# INPUT DATA:
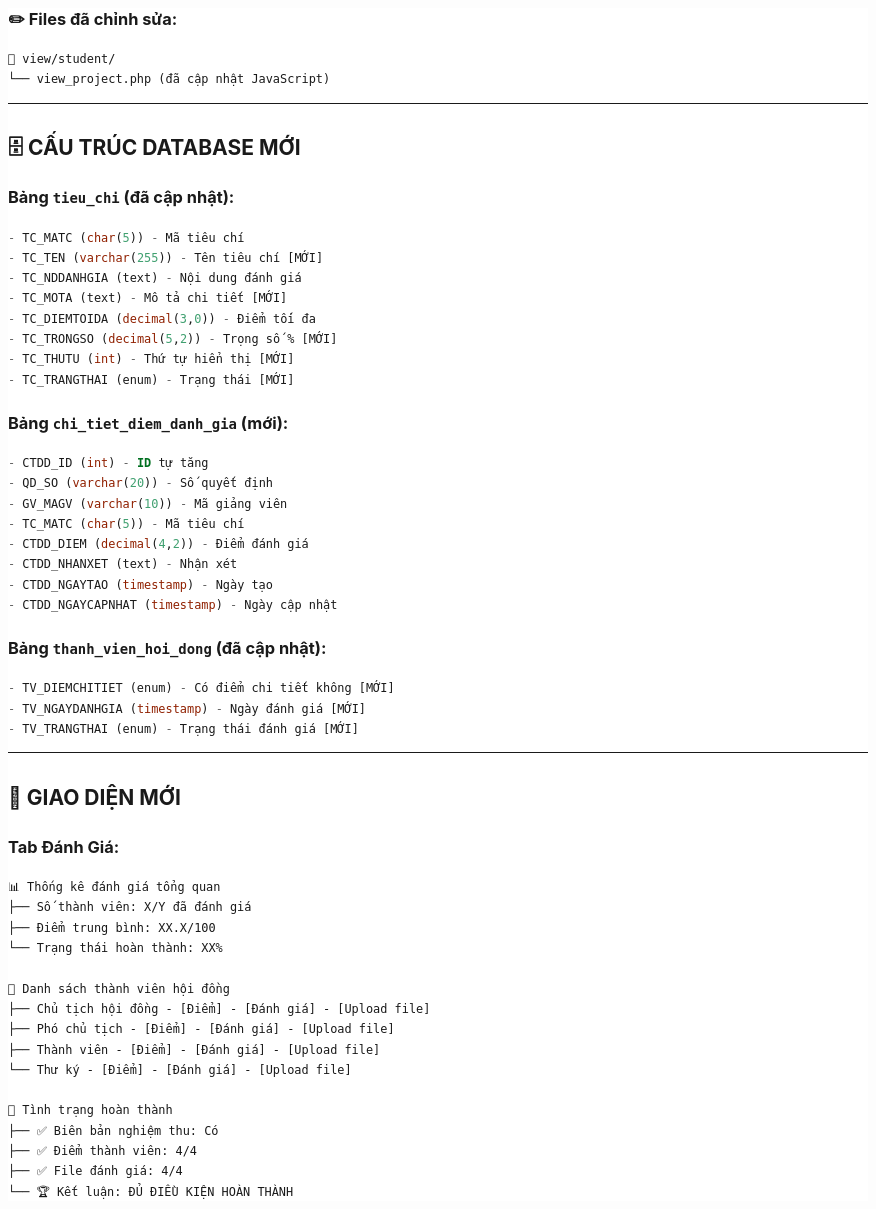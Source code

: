 ### ✏️ Files đã chỉnh sửa:
```
📁 view/student/
└── view_project.php (đã cập nhật JavaScript)
```

---

## 🗄️ CẤU TRÚC DATABASE MỚI

### Bảng `tieu_chi` (đã cập nhật):
```sql
- TC_MATC (char(5)) - Mã tiêu chí
- TC_TEN (varchar(255)) - Tên tiêu chí [MỚI]
- TC_NDDANHGIA (text) - Nội dung đánh giá
- TC_MOTA (text) - Mô tả chi tiết [MỚI]  
- TC_DIEMTOIDA (decimal(3,0)) - Điểm tối đa
- TC_TRONGSO (decimal(5,2)) - Trọng số % [MỚI]
- TC_THUTU (int) - Thứ tự hiển thị [MỚI]
- TC_TRANGTHAI (enum) - Trạng thái [MỚI]
```

### Bảng `chi_tiet_diem_danh_gia` (mới):
```sql
- CTDD_ID (int) - ID tự tăng
- QD_SO (varchar(20)) - Số quyết định
- GV_MAGV (varchar(10)) - Mã giảng viên
- TC_MATC (char(5)) - Mã tiêu chí
- CTDD_DIEM (decimal(4,2)) - Điểm đánh giá
- CTDD_NHANXET (text) - Nhận xét
- CTDD_NGAYTAO (timestamp) - Ngày tạo
- CTDD_NGAYCAPNHAT (timestamp) - Ngày cập nhật
```

### Bảng `thanh_vien_hoi_dong` (đã cập nhật):
```sql
- TV_DIEMCHITIET (enum) - Có điểm chi tiết không [MỚI]
- TV_NGAYDANHGIA (timestamp) - Ngày đánh giá [MỚI]
- TV_TRANGTHAI (enum) - Trạng thái đánh giá [MỚI]
```

---

## 🎨 GIAO DIỆN MỚI

### Tab Đánh Giá:
```
📊 Thống kê đánh giá tổng quan
├── Số thành viên: X/Y đã đánh giá
├── Điểm trung bình: XX.X/100
└── Trạng thái hoàn thành: XX%

👥 Danh sách thành viên hội đồng
├── Chủ tịch hội đồng - [Điểm] - [Đánh giá] - [Upload file]
├── Phó chủ tịch - [Điểm] - [Đánh giá] - [Upload file]  
├── Thành viên - [Điểm] - [Đánh giá] - [Upload file]
└── Thư ký - [Điểm] - [Đánh giá] - [Upload file]

🎯 Tình trạng hoàn thành
├── ✅ Biên bản nghiệm thu: Có
├── ✅ Điểm thành viên: 4/4 
├── ✅ File đánh giá: 4/4
└── 🏆 Kết luận: ĐỦ ĐIỀU KIỆN HOÀN THÀNH
```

# THE TASK:
What lines in the data above contain the word "tịch"? Show them all.

# RESPONSE AREA:
├── Chủ tịch hội đồng - [Điểm] - [Đánh giá] - [Upload file]
├── Phó chủ tịch - [Điểm] - [Đánh giá] - [Upload file]  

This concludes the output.